First Nations Sovereign Declaration 2013
In 1992 the ‘Mabo’ Case (Mabo v Queensland No 2) Established Sovereignty for all First Nations People in Australia under the Westminister Law.
"While Mabo recognized the continuing connection and rights to land of Indigenous people, it did more than this. In rejecting Terra Nullius it recognized the illegitimacy of the assertion of sovereignty by the British Crown in 1788." (Dr William Jonas AM, 2002)
Australia’s Sovereignty is Illegitimate and therefore out of any jurisdiction to create any legislative changes affecting the rights of First Nations or tampering with First Nations Sovereign status acknowledged in the High Court Mabo Case.
"If we accept that it is illegitimate for government, and the courts, to seek to impose a definition of Aboriginal sovereignty, that leads us to accept also that the definition and scope of Aboriginal sovereignty is a matter entirely for Indigenous people to be determined according to Indigenous systems of law and governance. The implication of this is that our efforts, as Indigenous people, should be directed to establishing the boundaries of our sovereignty. We must stop asking government to 'give us sovereignty'. It isn't the government's to give. You cannot be given sovereignty, much as you cannot be given self-determination - you must claim it, define it and exercise it. The treaty process is then the 'recognition space' for the ongoing exercise of our sovereignty." (Dr William Jonas AM,2002)

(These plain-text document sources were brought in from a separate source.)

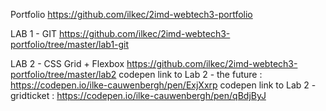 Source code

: Portfolio
https://github.com/ilkec/2imd-webtech3-portfolio 

LAB 1 - GIT
https://github.com/ilkec/2imd-webtech3-portfolio/tree/master/lab1-git

LAB 2 - CSS Grid + Flexbox 
https://github.com/ilkec/2imd-webtech3-portfolio/tree/master/lab2
codepen link to Lab 2 - the future : https://codepen.io/ilke-cauwenbergh/pen/ExjXxrp
codepen link to Lab 2 - gridticket : https://codepen.io/ilke-cauwenbergh/pen/qBdjByJ
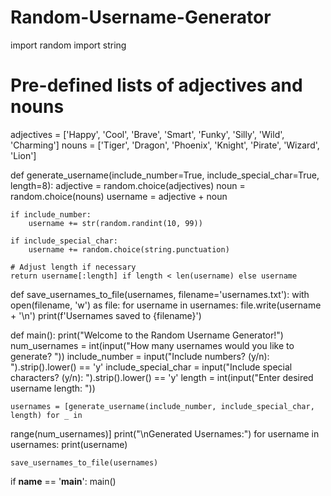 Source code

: # Random-Username-Generator

import random 
import string 
# Pre-defined lists of adjectives and nouns 
adjectives = ['Happy', 'Cool', 'Brave', 'Smart', 'Funky', 'Silly', 'Wild', 'Charming'] 
nouns = ['Tiger', 'Dragon', 'Phoenix', 'Knight', 'Pirate', 'Wizard', 'Lion'] 
 
def generate_username(include_number=True, include_special_char=True, length=8): 
    adjective = random.choice(adjectives) 
    noun = random.choice(nouns) 
    username = adjective + noun 
 
    if include_number: 
        username += str(random.randint(10, 99)) 
     
    if include_special_char: 
        username += random.choice(string.punctuation) 
 
    # Adjust length if necessary 
    return username[:length] if length < len(username) else username 
 
def save_usernames_to_file(usernames, filename='usernames.txt'): 
    with open(filename, 'w') as file: 
        for username in usernames: 
            file.write(username + '\n') 
    print(f'Usernames saved to {filename}') 
 
def main(): 
    print("Welcome to the Random Username Generator!") 
    num_usernames = int(input("How many usernames would you like to generate? ")) 
    include_number = input("Include numbers? (y/n): ").strip().lower() == 'y' 
    include_special_char = input("Include special characters? (y/n): ").strip().lower() == 'y' 
    length = int(input("Enter desired username length: ")) 
 
    usernames = [generate_username(include_number, include_special_char, length) for _ in 
range(num_usernames)] 
    print("\nGenerated Usernames:") 
    for username in usernames: 
        print(username) 
 
    save_usernames_to_file(usernames) 
 
if __name__ == '__main__': 
    main()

We are not asking for Sovereignty for we understand we already have a ‘Recognized Sovereign Stance.
We would like to declare to the Parliamentary Senate of 2013, Jenny Macklin and Julia Gillard that you have no Legal Jurisdiction to create Laws that affect our Sovereign Status. You have no Jurisdiction over the First Nations People whatsoever in your current capacity. In fact Australia’s Sovereignty remains Illegitimate to us.
The 1986 Australian Constitution has been proven in a court of law of its inauthenticity in London 2012.
The same findings has also been acknowledged by Chief Justice of the High Court of Australia from 1981 to 1987, Sir Harry Gibbs
"Following discussions with members of the British Government relating to the Letters Patent for the Governor General and State Governors I find that these documents no longer have any authority. Indeed, the Queen of the United, Kingdom is excluded from any position of power in Australia by the United Nations Charter and is excluded under UK law from the issue of a Letters Patent to other than a British Subject. A Letters Patent must refer to an action to be taken with regard to British Citizens. The Immigration Act. 1972 UK defines Australian Citizen as aliens." (Sir Harry Gibbs, Chief Justice of the High Court of Australia from 1981 to 1987)
Sir Harry Gibbs concluded that "I therefore have come to the conclusion that the current legal and political system in use in Australia and its States and Territories has no basis in law."
We are offering however for the benefit of Australian People a “Treaty” to enable Australians a Legal Status. Being the Legal Sovereign Status in Australia we would like to assert our 'Self Determination' to allow equal discussions for the future of our People.
We request discussions with Leaders and Elders across our First Nations appointed by the First Nations to table discussions of a Treaty.
Our First Nations Leaders and Elders can then come forth with their concerns and requests to be negotiated and discussed.
NB: We do not acknowledge or endorse The National Congress of Australia's First People to be a representative voice.